Japan has been in second place, after the United States, since 1968 but China is expected to soon replace Japan as the world's second-largest economy in GDP terms. The U.S. GDP exceeds $14 trillion. The report said the Japanese economy is recovering from its worst post-war recession caused by the global financial crisis which hit exports hard crisis and the yen to appreciate.Everyone (in Japan) knows that China will soon overtake us; it's a country with 10 times the population as Japan and a growth rate of about 10 percent, Masamichi Adachi, senior economist for JP Morgan in Tokyo told CNN. (Japan's economic growth) is just flat, sluggish, and has been that way for the last two decades.

US Consumer Confidence
A wide-ranging survey about the U.S. economy indicates many consumers are still glum about national and personal finances, a research group said. Angus Reid Public Opinion said a recent online poll of 1,008 U.S. consumers found 83 percent of the respondents indicated the national economy is in bad shape. Americans continue to have a glum view of their economy but there are some signs of optimism, researchers wrote. Among U.S. consumers, only 4 percent indicated their own personal finances were in very good shape, while 35 percent indicated their personal situations were good.

Only 3 percent indicated the recession was over, researchers said. If handed $1,000, what would you do?
On average, U.S. consumers indicated they would spend $323 to pay down debt, $243 on day-to-day expenses, such as groceries and gas, and tuck $214 into a savings account.
Consumers indicated $152 would be spent on big purchases and personal items and $69 would be spend on stocks and mutual funds.

US Economic Growth
The Commerce Department raised its estimate of U.S. economic growth in the fourth quarter from 5.7 percent to 5.9 percent.The forecast had called for the gross domestic product estimate to fall to 4.9 percent. That proved to be pessimistic in the second of three estimates the department releases.

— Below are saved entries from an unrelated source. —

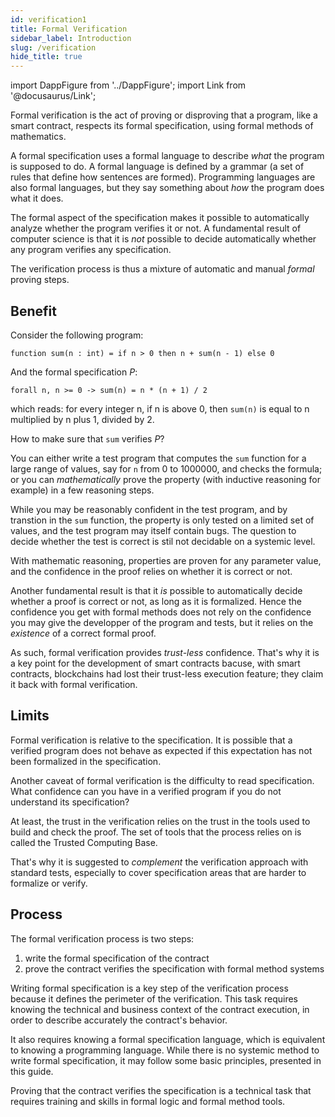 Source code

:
```yaml
---
id: verification1
title: Formal Verification
sidebar_label: Introduction
slug: /verification
hide_title: true
---
```

import DappFigure from '../DappFigure';
import Link from '@docusaurus/Link';

<DappFigure img='verification.svg' width='30%'/>

Formal verification is the act of proving or disproving that a program, like a smart contract, respects its formal specification, using formal methods of mathematics.

A formal specification uses a formal language to describe *what* the program is supposed to do. A formal language is defined by a grammar (a set of rules that define how sentences are formed). Programming languages are also formal languages, but they say something about *how* the program does what it does.

The formal aspect of the specification makes it possible to automatically analyze whether the program verifies it or not. A fundamental result of computer science is that it is *not* possible to decide automatically whether any program verifies any specification.

The verification process is thus a mixture of automatic and manual *formal* proving steps.

## Benefit

Consider the following program:

```archetype
function sum(n : int) = if n > 0 then n + sum(n - 1) else 0
```

And the formal specification *P*:

```archetype
forall n, n >= 0 -> sum(n) = n * (n + 1) / 2
```

which reads: for every integer n, if n is above 0, then `sum(n)` is equal to n multiplied by n plus 1, divided by 2.

How to make sure that `sum` verifies *P*?

You can either write a test program that computes the `sum` function for a large range of values, say for `n` from 0 to 1000000, and checks the formula; or you can *mathematically* prove the property (with inductive reasoning for example) in a few reasoning steps.

While you may be reasonably confident in the test program, and by transtion in the `sum` function, the property is only tested on a limited set of values, and the test program may itself contain bugs. The question to decide whether the test is correct is stil not decidable on a systemic level.

With mathematic reasoning, properties are proven for any parameter value, and the confidence in the proof relies on whether it is correct or not.

Another fundamental result is that it *is* possible to automatically decide whether a proof is correct or not, as long as it is formalized. Hence the confidence you get with formal methods does not rely on the confidence you may give the developper of the program and tests, but it relies on the *existence* of a correct formal proof.

As such, formal verification provides *trust-less* confidence. That's why it is a key point for the development of smart contracts bacuse, with smart contracts, blockchains had lost their trust-less execution feature; they claim it back with formal verification.

## Limits

Formal verification is relative to the specification. It is possible that a verified program does not behave as expected if this expectation has not been formalized in the specification.

Another caveat of formal verification is the difficulty to read specification. What confidence can you have in a verified program if you do not understand its specification?

At least, the trust in the verification relies on the trust in the <Link to='/docs/verification/tools'>tools</Link> used to build and check the proof. The set of tools that the process relies on is called the <Link to='https://en.wikipedia.org/wiki/Trusted_computing_base'>Trusted Computing Base</Link>.

That's why it is suggested to *complement* the verification approach with standard <Link to='/docs/contract/test-scenario'>tests</Link>, especially to cover specification areas that are harder to formalize or verify.

## Process

The formal verification process is two steps:
1. write the formal specification of the contract
2. prove the contract verifies the specification with formal method systems

Writing formal specification is a key step of the verification process because it defines the perimeter of the verification. This task requires knowing the technical and business context of the contract execution, in order to describe accurately the contract's behavior.

It also requires knowing a formal specification language, which is equivalent to knowing a programming language. While there is no systemic method to write formal specification, it may follow some basic principles, presented in this <Link to='/docs/verification/specification'>guide</Link>.

Proving that the contract verifies the specification is a technical task that requires training and skills in <Link to='/docs/verification/logic'>formal logic</Link> and formal method <Link to='/docs/verification/tools'>tools</Link>.
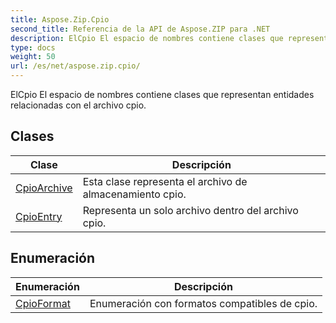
 ```yaml
---
title: Aspose.Zip.Cpio
second_title: Referencia de la API de Aspose.ZIP para .NET
description: ElCpio El espacio de nombres contiene clases que representan entidades relacionadas con el archivo cpio.
type: docs
weight: 50
url: /es/net/aspose.zip.cpio/
---
```

ElCpio El espacio de nombres contiene clases que representan entidades relacionadas con el archivo cpio.

## Clases

| Clase | Descripción |
| --- | --- |
| [CpioArchive](./cpioarchive/) | Esta clase representa el archivo de almacenamiento cpio. |
| [CpioEntry](./cpioentry/) | Representa un solo archivo dentro del archivo cpio. |
## Enumeración

| Enumeración | Descripción |
| --- | --- |
| [CpioFormat](./cpioformat/) | Enumeración con formatos compatibles de cpio. |


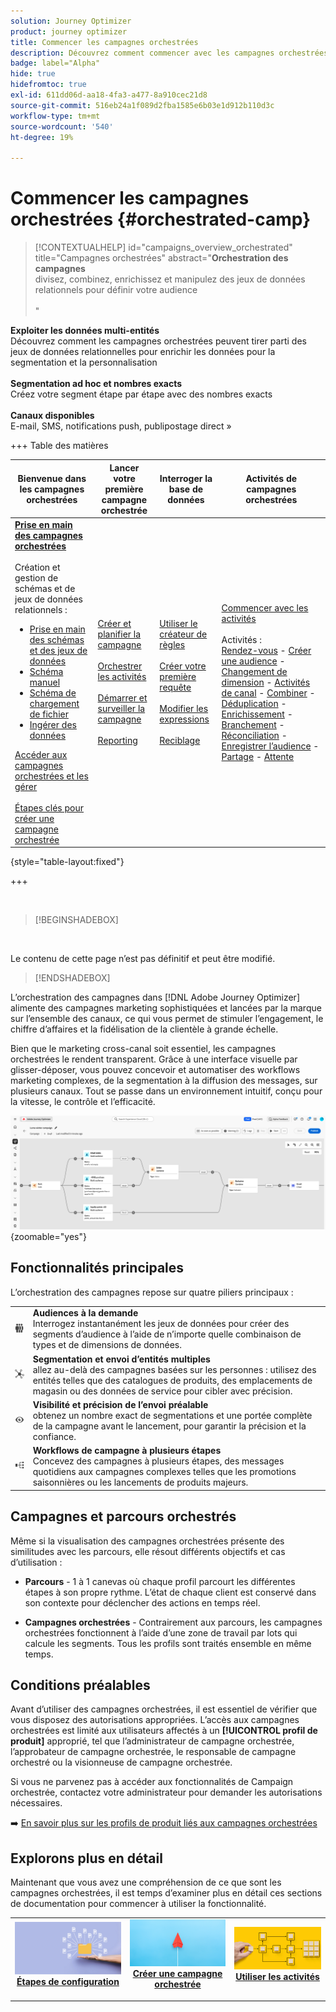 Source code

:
 ```yaml
---
solution: Journey Optimizer
product: journey optimizer
title: Commencer les campagnes orchestrées
description: Découvrez comment commencer avec les campagnes orchestrées.
badge: label="Alpha"
hide: true
hidefromtoc: true
exl-id: 611dd06d-aa18-4fa3-a477-8a910cec21d8
source-git-commit: 516eb24a1f089d2fba1585e6b03e1d912b110d3c
workflow-type: tm+mt
source-wordcount: '540'
ht-degree: 19%

---
```


# Commencer les campagnes orchestrées {#orchestrated-camp}

>[!CONTEXTUALHELP]
>id="campaigns_overview_orchestrated"
>title="Campagnes orchestrées"
>abstract="<b>Orchestration des campagnes</b><br/>divisez, combinez, enrichissez et manipulez des jeux de données relationnels pour définir votre audience<br/><br/>"

<b>Exploiter les données multi-entités</b><br/>Découvrez comment les campagnes orchestrées peuvent tirer parti des jeux de données relationnelles pour enrichir les données pour la segmentation et la personnalisation<br/><br/><b>Segmentation ad hoc et nombres exacts</b><br/>Créez votre segment étape par étape avec des nombres exacts<br/><br/><b>Canaux disponibles</b><br/>E-mail, SMS, notifications push, publipostage direct »

+++ Table des matières

| Bienvenue dans les campagnes orchestrées | Lancer votre première campagne orchestrée | Interroger la base de données | Activités de campagnes orchestrées |
|---|---|---|---|
| <b>[Prise en main des campagnes orchestrées](gs-orchestrated-campaigns.md)</b><br/><br/>Création et gestion de schémas et de jeux de données relationnels :</br> <ul><li>[Prise en main des schémas et des jeux de données](gs-schemas.md)</li><li>[Schéma manuel](manual-schema.md)</li><li>[Schéma de chargement de fichier](file-upload-schema.md)</li><li>[ Ingérer des données ](ingest-data.md)</li></ul>[Accéder aux campagnes orchestrées et les gérer](access-manage-orchestrated-campaigns.md)<br/><br/>[Étapes clés pour créer une campagne orchestrée](gs-campaign-creation.md) | [Créer et planifier la campagne](create-orchestrated-campaign.md)<br/><br/>[Orchestrer les activités](orchestrate-activities.md)<br/><br/>[Démarrer et surveiller la campagne](start-monitor-campaigns.md)<br/><br/>[Reporting](reporting-campaigns.md) | [Utiliser le créateur de règles](orchestrated-rule-builder.md)<br/><br/>[Créer votre première requête](build-query.md)<br/><br/>[Modifier les expressions](edit-expressions.md)<br/><br/>[Reciblage](retarget.md) | [Commencer avec les activités](activities/about-activities.md)<br/><br/>Activités :<br/>[Rendez-vous](activities/and-join.md) - [Créer une audience](activities/build-audience.md) - [Changement de dimension](activities/change-dimension.md) - [Activités de canal](activities/channels.md) - [Combiner](activities/combine.md) - [Déduplication](activities/deduplication.md) - [Enrichissement](activities/enrichment.md) - [Branchement](activities/fork.md) - [Réconciliation](activities/reconciliation.md) - [Enregistrer l’audience](activities/save-audience.md) - [Partage](activities/split.md) - [Attente](activities/wait.md) |

{style="table-layout:fixed"}

+++

<br/>

>[!BEGINSHADEBOX]

</br>

Le contenu de cette page n’est pas définitif et peut être modifié.

>[!ENDSHADEBOX]

L’orchestration des campagnes dans [!DNL Adobe Journey Optimizer] alimente des campagnes marketing sophistiquées et lancées par la marque sur l’ensemble des canaux, ce qui vous permet de stimuler l’engagement, le chiffre d’affaires et la fidélisation de la clientèle à grande échelle.

Bien que le marketing cross-canal soit essentiel, les campagnes orchestrées le rendent transparent. Grâce à une interface visuelle par glisser-déposer, vous pouvez concevoir et automatiser des workflows marketing complexes, de la segmentation à la diffusion des messages, sur plusieurs canaux. Tout se passe dans un environnement intuitif, conçu pour la vitesse, le contrôle et l’efficacité.

![](assets/canvas-example-diagram.png){zoomable="yes"}

## Fonctionnalités principales

L’orchestration des campagnes repose sur quatre piliers principaux :

<table style="table-layout:auto">
<tr style="border: 0;">
<td><img alt="Audiences à la demande" src="assets/do-not-localize/icon-audience.svg" width="50px"></a></td><td><b>Audiences à la demande</b><br/>Interrogez instantanément les jeux de données pour créer des segments d’audience à l’aide de n’importe quelle combinaison de types et de dimensions de données.</td></tr>
<tr style="border: 0;">
<td><img alt="Segmentation et envoi d’entités multiples" src="assets/do-not-localize/icon-entity.svg" width="50px"></a></td><td><b>Segmentation et envoi d’entités multiples</b><br/>allez au-delà des campagnes basées sur les personnes : utilisez des entités telles que des catalogues de produits, des emplacements de magasin ou des données de service pour cibler avec précision.</td></tr>
<tr style="border: 0;">
<td><img alt="Visibilité et précision de la pré-envoi" src="assets/do-not-localize/icon-visibility.svg" width="50px"></a></td><td><b>Visibilité et précision de l’envoi préalable</b><br/>obtenez un nombre exact de segmentations et une portée complète de la campagne avant le lancement, pour garantir la précision et la confiance.</td></tr>
<tr style="border: 0;">
<td><img alt="Workflows de campagne à plusieurs étapes" src="assets/do-not-localize/icon-multistep.svg" width="50px"></a></td><td><b>Workflows de campagne à plusieurs étapes</b><br/>Concevez des campagnes à plusieurs étapes, des messages quotidiens aux campagnes complexes telles que les promotions saisonnières ou les lancements de produits majeurs.</td></tr>
</table>

## Campagnes et parcours orchestrés

Même si la visualisation des campagnes orchestrées présente des similitudes avec les parcours, elle résout différents objectifs et cas d’utilisation :

* **Parcours** - 1 à 1 canevas où chaque profil parcourt les différentes étapes à son propre rythme. L’état de chaque client est conservé dans son contexte pour déclencher des actions en temps réel.

* **Campagnes orchestrées** - Contrairement aux parcours, les campagnes orchestrées fonctionnent à l’aide d’une zone de travail par lots qui calcule les segments. Tous les profils sont traités ensemble en même temps.

## Conditions préalables

Avant d’utiliser des campagnes orchestrées, il est essentiel de vérifier que vous disposez des autorisations appropriées. L’accès aux campagnes orchestrées est limité aux utilisateurs affectés à un **[!UICONTROL profil de produit]** approprié, tel que l’administrateur de campagne orchestrée, l’approbateur de campagne orchestrée, le responsable de campagne orchestré ou la visionneuse de campagne orchestrée.

Si vous ne parvenez pas à accéder aux fonctionnalités de Campaign orchestrée, contactez votre administrateur pour demander les autorisations nécessaires.

➡️ [En savoir plus sur les profils de produit liés aux campagnes orchestrées](../administration/ootb-product-profiles.md)

## Explorons plus en détail

Maintenant que vous avez une compréhension de ce que sont les campagnes orchestrées, il est temps d’examiner plus en détail ces sections de documentation pour commencer à utiliser la fonctionnalité.

<table><tr style="border: 0; text-align: center;">
<td>
<a href="gs-campaign-creation.md">
<img alt="Accéder et gérer des workflows" src="assets/do-not-localize/workflow-access.jpeg">
</a>
<div>
<a href="gs-campaign-creation.md"><strong>Étapes de configuration</strong></a>
</div>
<p>
</td>
<td>
<a href="create-orchestrated-campaign.md">
<img alt="Lead" src="assets/do-not-localize/workflow-create.jpeg">
</a>
<div><a href="create-orchestrated-campaign.md"><strong>Créer une campagne orchestrée</strong>
</div>
<p>
</td>
<td>
<a href="activities/about-activities.md">
<img alt="Peu fréquent" src="assets/do-not-localize/workflow-activities.jpeg">
</a>
<div>
<a href="activities/about-activities.md"><strong>Utiliser les activités</strong></a>
</div>
<p></td>
</tr></table>
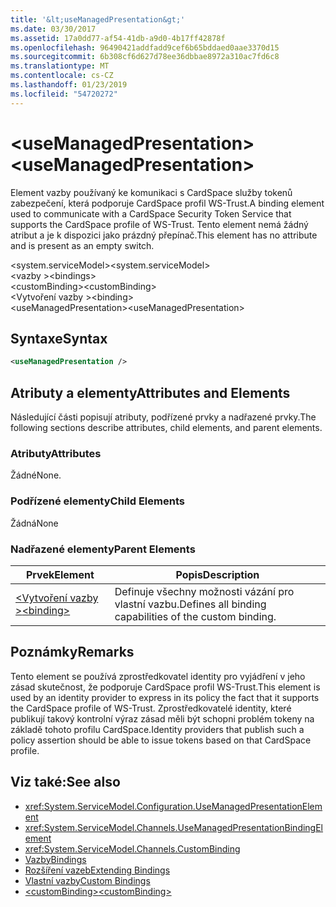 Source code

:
 ```yaml
---
title: '&lt;useManagedPresentation&gt;'
ms.date: 03/30/2017
ms.assetid: 17a0dd77-af54-41db-a9d0-4b17ff42878f
ms.openlocfilehash: 96490421addfadd9cef6b65bddaed0aae3370d15
ms.sourcegitcommit: 6b308cf6d627d78ee36dbbae8972a310ac7fd6c8
ms.translationtype: MT
ms.contentlocale: cs-CZ
ms.lasthandoff: 01/23/2019
ms.locfileid: "54720272"
---
```

# <a name="ltusemanagedpresentationgt"></a><span data-ttu-id="184a1-102">&lt;useManagedPresentation&gt;</span><span class="sxs-lookup"><span data-stu-id="184a1-102">&lt;useManagedPresentation&gt;</span></span>
<span data-ttu-id="184a1-103">Element vazby používaný ke komunikaci s CardSpace služby tokenů zabezpečení, která podporuje CardSpace profil WS-Trust.</span><span class="sxs-lookup"><span data-stu-id="184a1-103">A binding element used to communicate with a CardSpace Security Token Service that supports the CardSpace profile of WS-Trust.</span></span> <span data-ttu-id="184a1-104">Tento element nemá žádný atribut a je k dispozici jako prázdný přepínač.</span><span class="sxs-lookup"><span data-stu-id="184a1-104">This element has no attribute and is present as an empty switch.</span></span>  
  
 <span data-ttu-id="184a1-105">\<system.serviceModel></span><span class="sxs-lookup"><span data-stu-id="184a1-105">\<system.serviceModel></span></span>  
<span data-ttu-id="184a1-106">\<vazby ></span><span class="sxs-lookup"><span data-stu-id="184a1-106">\<bindings></span></span>  
<span data-ttu-id="184a1-107">\<customBinding></span><span class="sxs-lookup"><span data-stu-id="184a1-107">\<customBinding></span></span>  
<span data-ttu-id="184a1-108">\<Vytvoření vazby ></span><span class="sxs-lookup"><span data-stu-id="184a1-108">\<binding></span></span>  
<span data-ttu-id="184a1-109">\<useManagedPresentation></span><span class="sxs-lookup"><span data-stu-id="184a1-109">\<useManagedPresentation></span></span>  
  
## <a name="syntax"></a><span data-ttu-id="184a1-110">Syntaxe</span><span class="sxs-lookup"><span data-stu-id="184a1-110">Syntax</span></span>  
  
```xml  
<useManagedPresentation />
```  
  
## <a name="attributes-and-elements"></a><span data-ttu-id="184a1-111">Atributy a elementy</span><span class="sxs-lookup"><span data-stu-id="184a1-111">Attributes and Elements</span></span>  
 <span data-ttu-id="184a1-112">Následující části popisují atributy, podřízené prvky a nadřazené prvky.</span><span class="sxs-lookup"><span data-stu-id="184a1-112">The following sections describe attributes, child elements, and parent elements.</span></span>  
  
### <a name="attributes"></a><span data-ttu-id="184a1-113">Atributy</span><span class="sxs-lookup"><span data-stu-id="184a1-113">Attributes</span></span>  
 <span data-ttu-id="184a1-114">Žádné</span><span class="sxs-lookup"><span data-stu-id="184a1-114">None.</span></span>  
  
### <a name="child-elements"></a><span data-ttu-id="184a1-115">Podřízené elementy</span><span class="sxs-lookup"><span data-stu-id="184a1-115">Child Elements</span></span>  
 <span data-ttu-id="184a1-116">Žádná</span><span class="sxs-lookup"><span data-stu-id="184a1-116">None</span></span>  
  
### <a name="parent-elements"></a><span data-ttu-id="184a1-117">Nadřazené elementy</span><span class="sxs-lookup"><span data-stu-id="184a1-117">Parent Elements</span></span>  
  
|<span data-ttu-id="184a1-118">Prvek</span><span class="sxs-lookup"><span data-stu-id="184a1-118">Element</span></span>|<span data-ttu-id="184a1-119">Popis</span><span class="sxs-lookup"><span data-stu-id="184a1-119">Description</span></span>|  
|-------------|-----------------|  
|[<span data-ttu-id="184a1-120">\<Vytvoření vazby ></span><span class="sxs-lookup"><span data-stu-id="184a1-120">\<binding></span></span>](../../../../../docs/framework/misc/binding.md)|<span data-ttu-id="184a1-121">Definuje všechny možnosti vázání pro vlastní vazbu.</span><span class="sxs-lookup"><span data-stu-id="184a1-121">Defines all binding capabilities of the custom binding.</span></span>|  
  
## <a name="remarks"></a><span data-ttu-id="184a1-122">Poznámky</span><span class="sxs-lookup"><span data-stu-id="184a1-122">Remarks</span></span>  
 <span data-ttu-id="184a1-123">Tento element se používá zprostředkovatel identity pro vyjádření v jeho zásad skutečnost, že podporuje CardSpace profil WS-Trust.</span><span class="sxs-lookup"><span data-stu-id="184a1-123">This element is used by an identity provider to express in its policy the fact that it supports the CardSpace profile of WS-Trust.</span></span> <span data-ttu-id="184a1-124">Zprostředkovatelé identity, které publikují takový kontrolní výraz zásad měli být schopni problém tokeny na základě tohoto profilu CardSpace.</span><span class="sxs-lookup"><span data-stu-id="184a1-124">Identity providers that publish such a policy assertion should be able to issue tokens based on that CardSpace profile.</span></span>  
  
## <a name="see-also"></a><span data-ttu-id="184a1-125">Viz také:</span><span class="sxs-lookup"><span data-stu-id="184a1-125">See also</span></span>
- <xref:System.ServiceModel.Configuration.UseManagedPresentationElement>
- <xref:System.ServiceModel.Channels.UseManagedPresentationBindingElement>
- <xref:System.ServiceModel.Channels.CustomBinding>
- [<span data-ttu-id="184a1-126">Vazby</span><span class="sxs-lookup"><span data-stu-id="184a1-126">Bindings</span></span>](../../../../../docs/framework/wcf/bindings.md)
- [<span data-ttu-id="184a1-127">Rozšíření vazeb</span><span class="sxs-lookup"><span data-stu-id="184a1-127">Extending Bindings</span></span>](../../../../../docs/framework/wcf/extending/extending-bindings.md)
- [<span data-ttu-id="184a1-128">Vlastní vazby</span><span class="sxs-lookup"><span data-stu-id="184a1-128">Custom Bindings</span></span>](../../../../../docs/framework/wcf/extending/custom-bindings.md)
- [<span data-ttu-id="184a1-129">\<customBinding></span><span class="sxs-lookup"><span data-stu-id="184a1-129">\<customBinding></span></span>](../../../../../docs/framework/configure-apps/file-schema/wcf/custombinding.md)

In the previous quarter, the GDP rose 2.2 percent.In the fourth quarter, a buildup of business inventories and a 1.7 percent rise in consumer spending helped put the GDP at 5.9 percent. But consumer spending rose slower in the fourth quarter than in the third, which means the buildup of inventories will likely catch up soon with consumer sentiment, which remains relatively weak

US Manufacturing activity
U.S. manufacturing activity grew for the seventh consecutive month in February, the Institute of Supply Management said Monday.
Eleven of 18 manufacturing groups reported business growth in the ISM Purchasing Managers Index, which came in at 56.5 for the month.

The expansion was slower than the previous month, when the Purchasing Managers Index was 58.4. Numbers in the index above 50 indicate growth.

New orders remained above 50 at 59.5, but showed slower growth than January, when the new orders index was 65.9. The employment index, however, showed stronger growth, coming in at 56.1, compared to 53.3 a month earlier.

The production index showed growth for the ninth consecutive month at 58.4 and inventories showed the 46th consecutive month of declines at 47.3.

This is the third consecutive month of growth in the employment index. With these levels of activity, manufacturers are seemingly willing to hire where they have orders to support higher employment, said Norbert Ore, chairman of the Institute for Supply Management's Manufacturing Business Survey Committee.